Directions for this task: Using the line that contains "synchronous call." as the first line and the last line of the data as the final one, give every line in that range again exactly.

Exercise inputs:
§ §
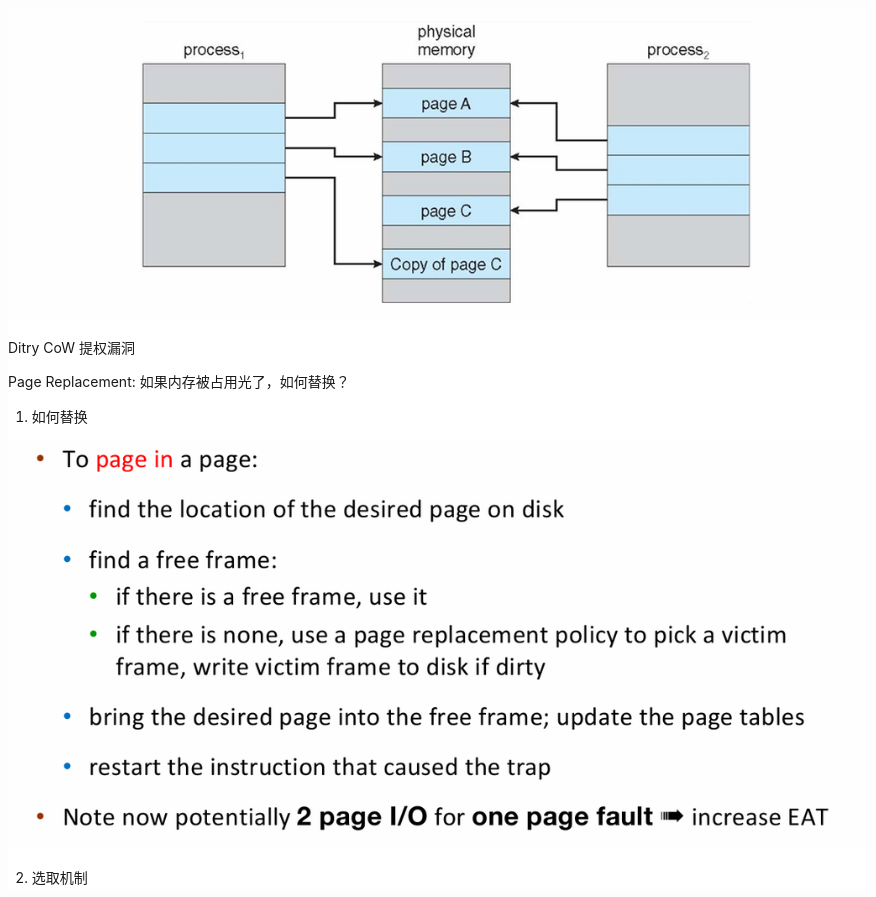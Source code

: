![image-20241113174444884](assets/note/image-20241113174444884.png)

Ditry CoW 提权漏洞



Page Replacement: 如果内存被占用光了，如何替换？

1. 如何替换

![image-20241113174923673](assets/note/image-20241113174923673.png)

2. 选取机制
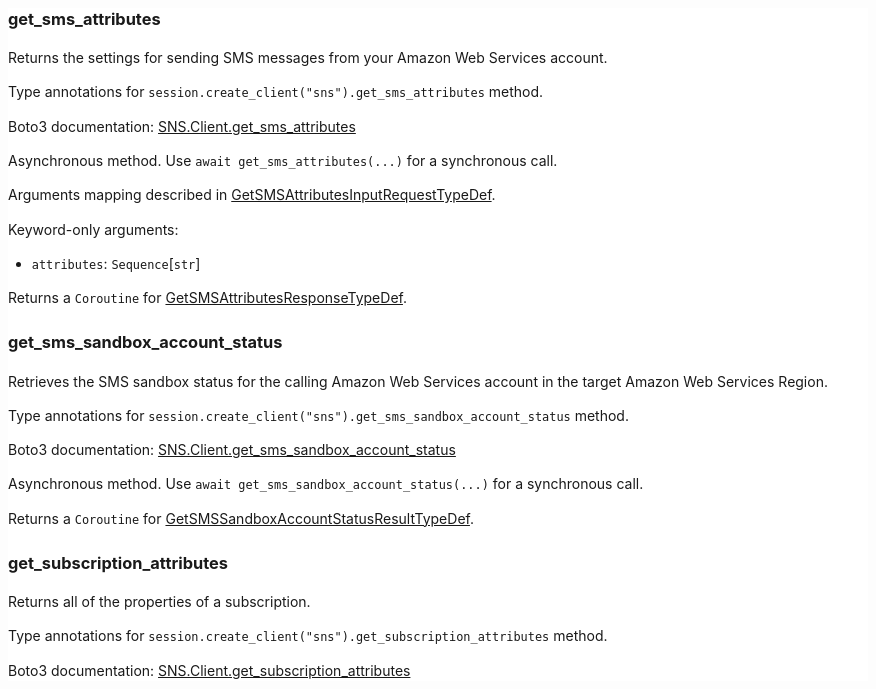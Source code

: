 <a id="get\_sms\_attributes"></a>

### get_sms_attributes

Returns the settings for sending SMS messages from your Amazon Web Services
account.

Type annotations for `session.create_client("sns").get_sms_attributes` method.

Boto3 documentation:
[SNS.Client.get_sms_attributes](https://boto3.amazonaws.com/v1/documentation/api/latest/reference/services/sns.html#SNS.Client.get_sms_attributes)

Asynchronous method. Use `await get_sms_attributes(...)` for a synchronous
call.

Arguments mapping described in
[GetSMSAttributesInputRequestTypeDef](./type_defs.md#getsmsattributesinputrequesttypedef).

Keyword-only arguments:

- `attributes`: `Sequence`\[`str`\]

Returns a `Coroutine` for
[GetSMSAttributesResponseTypeDef](./type_defs.md#getsmsattributesresponsetypedef).

<a id="get\_sms\_sandbox\_account\_status"></a>

### get_sms_sandbox_account_status

Retrieves the SMS sandbox status for the calling Amazon Web Services account in
the target Amazon Web Services Region.

Type annotations for
`session.create_client("sns").get_sms_sandbox_account_status` method.

Boto3 documentation:
[SNS.Client.get_sms_sandbox_account_status](https://boto3.amazonaws.com/v1/documentation/api/latest/reference/services/sns.html#SNS.Client.get_sms_sandbox_account_status)

Asynchronous method. Use `await get_sms_sandbox_account_status(...)` for a
synchronous call.

Returns a `Coroutine` for
[GetSMSSandboxAccountStatusResultTypeDef](./type_defs.md#getsmssandboxaccountstatusresulttypedef).

<a id="get\_subscription\_attributes"></a>

### get_subscription_attributes

Returns all of the properties of a subscription.

Type annotations for `session.create_client("sns").get_subscription_attributes`
method.

Boto3 documentation:
[SNS.Client.get_subscription_attributes](https://boto3.amazonaws.com/v1/documentation/api/latest/reference/services/sns.html#SNS.Client.get_subscription_attributes)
§ §
Completed task:
synchronous call.

Returns a `Coroutine` for
[GetSMSSandboxAccountStatusResultTypeDef](./type_defs.md#getsmssandboxaccountstatusresulttypedef).

<a id="get\_subscription\_attributes"></a>

### get_subscription_attributes

Returns all of the properties of a subscription.

Type annotations for `session.create_client("sns").get_subscription_attributes`
method.

Boto3 documentation:
[SNS.Client.get_subscription_attributes](https://boto3.amazonaws.com/v1/documentation/api/latest/reference/services/sns.html#SNS.Client.get_subscription_attributes)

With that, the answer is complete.